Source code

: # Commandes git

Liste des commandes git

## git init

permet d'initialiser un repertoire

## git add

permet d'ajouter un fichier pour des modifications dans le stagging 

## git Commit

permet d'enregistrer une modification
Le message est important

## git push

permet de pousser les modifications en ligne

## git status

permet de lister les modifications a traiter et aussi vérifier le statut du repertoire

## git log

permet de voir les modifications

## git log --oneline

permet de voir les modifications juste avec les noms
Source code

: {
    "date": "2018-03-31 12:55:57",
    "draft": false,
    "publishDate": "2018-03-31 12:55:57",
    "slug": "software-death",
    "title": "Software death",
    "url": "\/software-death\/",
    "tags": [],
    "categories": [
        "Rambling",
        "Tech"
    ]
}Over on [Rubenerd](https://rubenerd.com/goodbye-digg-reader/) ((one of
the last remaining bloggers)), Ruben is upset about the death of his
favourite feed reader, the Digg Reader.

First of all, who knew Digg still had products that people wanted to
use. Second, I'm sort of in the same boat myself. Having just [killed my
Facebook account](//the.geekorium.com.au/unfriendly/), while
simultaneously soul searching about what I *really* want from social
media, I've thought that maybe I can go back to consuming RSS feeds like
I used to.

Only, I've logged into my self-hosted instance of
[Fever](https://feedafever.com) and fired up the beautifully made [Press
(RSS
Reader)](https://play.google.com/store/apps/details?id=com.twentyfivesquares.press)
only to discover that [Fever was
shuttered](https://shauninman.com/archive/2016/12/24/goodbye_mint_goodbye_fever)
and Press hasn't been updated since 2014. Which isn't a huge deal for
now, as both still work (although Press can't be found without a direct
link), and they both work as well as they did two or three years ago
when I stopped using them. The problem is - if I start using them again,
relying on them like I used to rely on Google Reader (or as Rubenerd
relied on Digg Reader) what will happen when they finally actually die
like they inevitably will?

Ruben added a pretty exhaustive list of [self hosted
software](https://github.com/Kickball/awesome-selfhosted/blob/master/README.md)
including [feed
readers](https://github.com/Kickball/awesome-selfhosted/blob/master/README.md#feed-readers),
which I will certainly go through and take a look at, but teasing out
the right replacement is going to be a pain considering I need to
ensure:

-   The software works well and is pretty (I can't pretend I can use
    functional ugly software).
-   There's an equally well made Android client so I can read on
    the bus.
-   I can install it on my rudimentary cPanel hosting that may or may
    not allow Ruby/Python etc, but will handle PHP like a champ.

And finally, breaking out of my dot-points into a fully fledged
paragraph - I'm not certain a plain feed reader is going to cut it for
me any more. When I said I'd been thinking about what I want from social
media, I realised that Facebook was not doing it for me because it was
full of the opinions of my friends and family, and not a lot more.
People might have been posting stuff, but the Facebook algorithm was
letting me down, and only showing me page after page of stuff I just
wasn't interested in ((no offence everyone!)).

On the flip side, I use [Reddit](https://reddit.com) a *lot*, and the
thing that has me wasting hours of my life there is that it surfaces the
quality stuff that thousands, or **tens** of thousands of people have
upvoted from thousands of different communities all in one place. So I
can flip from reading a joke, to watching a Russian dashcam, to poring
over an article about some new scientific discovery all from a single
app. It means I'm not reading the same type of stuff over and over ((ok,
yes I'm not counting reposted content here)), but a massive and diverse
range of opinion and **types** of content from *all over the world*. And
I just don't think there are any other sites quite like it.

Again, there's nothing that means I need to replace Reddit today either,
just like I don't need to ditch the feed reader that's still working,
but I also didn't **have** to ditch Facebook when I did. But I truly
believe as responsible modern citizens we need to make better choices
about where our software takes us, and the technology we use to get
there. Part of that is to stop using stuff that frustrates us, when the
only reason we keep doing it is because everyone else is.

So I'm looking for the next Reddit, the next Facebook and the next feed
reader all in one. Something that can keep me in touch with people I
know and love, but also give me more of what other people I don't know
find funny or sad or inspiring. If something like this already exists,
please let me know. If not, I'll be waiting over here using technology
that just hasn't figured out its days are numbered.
• • • •
### [PROBLEM REQUIREMENTS]
Would you report every line of the entries above containing the word "pretty"?

### [COMPLETED TASK]
Ruben added a pretty exhaustive list of [self hosted
-   The software works well and is pretty (I can't pretend I can use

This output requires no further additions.